The plaintiff St. Barnabas Hospital, as assignee of Miguel Jimenez (hereinafter the Hospital), made a prima facie showing of entitlement to judgment as a matter of law on the first cause of action to recover no-fault benefits by demonstrating that the prescribed statutory billing forms were mailed to and received by the defendant and that payment was overdue (see Westchester Med. Ctr. v Allstate Ins. Co., 53 AD3d 481 [2008]; Hospital for Joint Diseases v New York Cent. Mut. Fire Ins. Co., 44 AD3d 903, 904 [2007]; New York & Presbyt. Hosp. v Countrywide Ins. Co., 44 AD3d 729, 730 [2007]). [*2]
However, in opposition, the defendant raised a triable issue of fact as to whether the Hospital timely complied with the demand for verification (see Mount Sinai Hosp. v Allstate Ins. Co., 25 AD3d 673, 674 [2006]). The defendant was not obligated to pay or deny the claim until all demanded verification was provided by the Hospital (see New York & Presbyt. Hosp. v Allstate Ins. Co., 31 AD3d 512, 513 [2006]; Nyack Hosp. v General Motors Acceptance Corp., 27 AD3d 96, 100-101 [2005], mod on other grounds 8 NY3d 294 [2007]; Central Suffolk Hosp. v New York Cent. Mut. Fire Ins. Co., 24 AD3d 492, 493 [2005]).

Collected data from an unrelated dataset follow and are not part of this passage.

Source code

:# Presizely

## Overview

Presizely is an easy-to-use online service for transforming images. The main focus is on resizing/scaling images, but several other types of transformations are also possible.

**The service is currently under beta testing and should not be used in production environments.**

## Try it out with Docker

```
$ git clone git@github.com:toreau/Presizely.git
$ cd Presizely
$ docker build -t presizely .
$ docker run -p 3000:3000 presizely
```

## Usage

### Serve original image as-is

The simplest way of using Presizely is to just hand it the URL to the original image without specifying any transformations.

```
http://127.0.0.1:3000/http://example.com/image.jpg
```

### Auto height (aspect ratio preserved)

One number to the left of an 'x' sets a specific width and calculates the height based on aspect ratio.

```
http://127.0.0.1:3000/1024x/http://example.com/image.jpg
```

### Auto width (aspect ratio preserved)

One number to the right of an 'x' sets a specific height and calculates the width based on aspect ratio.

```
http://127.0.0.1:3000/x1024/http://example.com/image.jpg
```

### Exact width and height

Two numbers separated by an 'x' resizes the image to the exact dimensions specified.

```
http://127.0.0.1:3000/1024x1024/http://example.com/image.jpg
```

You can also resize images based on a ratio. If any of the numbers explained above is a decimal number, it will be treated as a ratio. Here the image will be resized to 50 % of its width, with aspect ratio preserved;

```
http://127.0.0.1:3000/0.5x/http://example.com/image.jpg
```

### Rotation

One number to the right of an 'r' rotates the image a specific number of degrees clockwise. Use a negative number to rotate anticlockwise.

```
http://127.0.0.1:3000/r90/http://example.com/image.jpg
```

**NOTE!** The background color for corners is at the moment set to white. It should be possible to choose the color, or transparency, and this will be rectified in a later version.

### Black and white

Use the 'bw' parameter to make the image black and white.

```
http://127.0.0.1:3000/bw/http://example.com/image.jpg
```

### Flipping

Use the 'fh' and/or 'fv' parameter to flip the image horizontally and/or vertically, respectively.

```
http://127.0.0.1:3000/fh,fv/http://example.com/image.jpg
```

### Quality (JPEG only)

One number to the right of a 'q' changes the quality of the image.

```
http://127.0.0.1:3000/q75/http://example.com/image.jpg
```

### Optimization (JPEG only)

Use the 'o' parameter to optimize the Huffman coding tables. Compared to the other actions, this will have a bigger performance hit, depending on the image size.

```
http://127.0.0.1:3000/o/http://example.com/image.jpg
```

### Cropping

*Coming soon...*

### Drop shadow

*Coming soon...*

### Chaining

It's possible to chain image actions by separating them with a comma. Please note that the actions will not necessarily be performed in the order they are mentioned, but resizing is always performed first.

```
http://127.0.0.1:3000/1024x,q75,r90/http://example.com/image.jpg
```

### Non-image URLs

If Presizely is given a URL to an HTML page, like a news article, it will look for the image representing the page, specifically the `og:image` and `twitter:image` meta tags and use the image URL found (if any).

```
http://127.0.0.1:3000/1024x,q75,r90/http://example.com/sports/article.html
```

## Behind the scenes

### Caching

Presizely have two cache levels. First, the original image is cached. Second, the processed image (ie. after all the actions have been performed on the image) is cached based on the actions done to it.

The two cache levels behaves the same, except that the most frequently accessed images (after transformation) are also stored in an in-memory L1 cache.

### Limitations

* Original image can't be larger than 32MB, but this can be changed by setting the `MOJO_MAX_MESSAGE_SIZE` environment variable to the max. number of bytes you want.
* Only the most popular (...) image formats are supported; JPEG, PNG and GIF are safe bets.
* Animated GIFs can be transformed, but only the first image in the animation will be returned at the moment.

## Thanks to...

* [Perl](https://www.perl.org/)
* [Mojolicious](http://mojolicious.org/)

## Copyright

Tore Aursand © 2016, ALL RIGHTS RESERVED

Accordingly, the Supreme Court correctly denied that branch of the defendant’s cross motion which was for summary judgment dismissing the first cause of action, but should not have granted that branch of the Hospital’s motion which was for summary judgment on the first cause of action. Mastro, J.P., Rivera, Fisher and Eng, JJ., concur.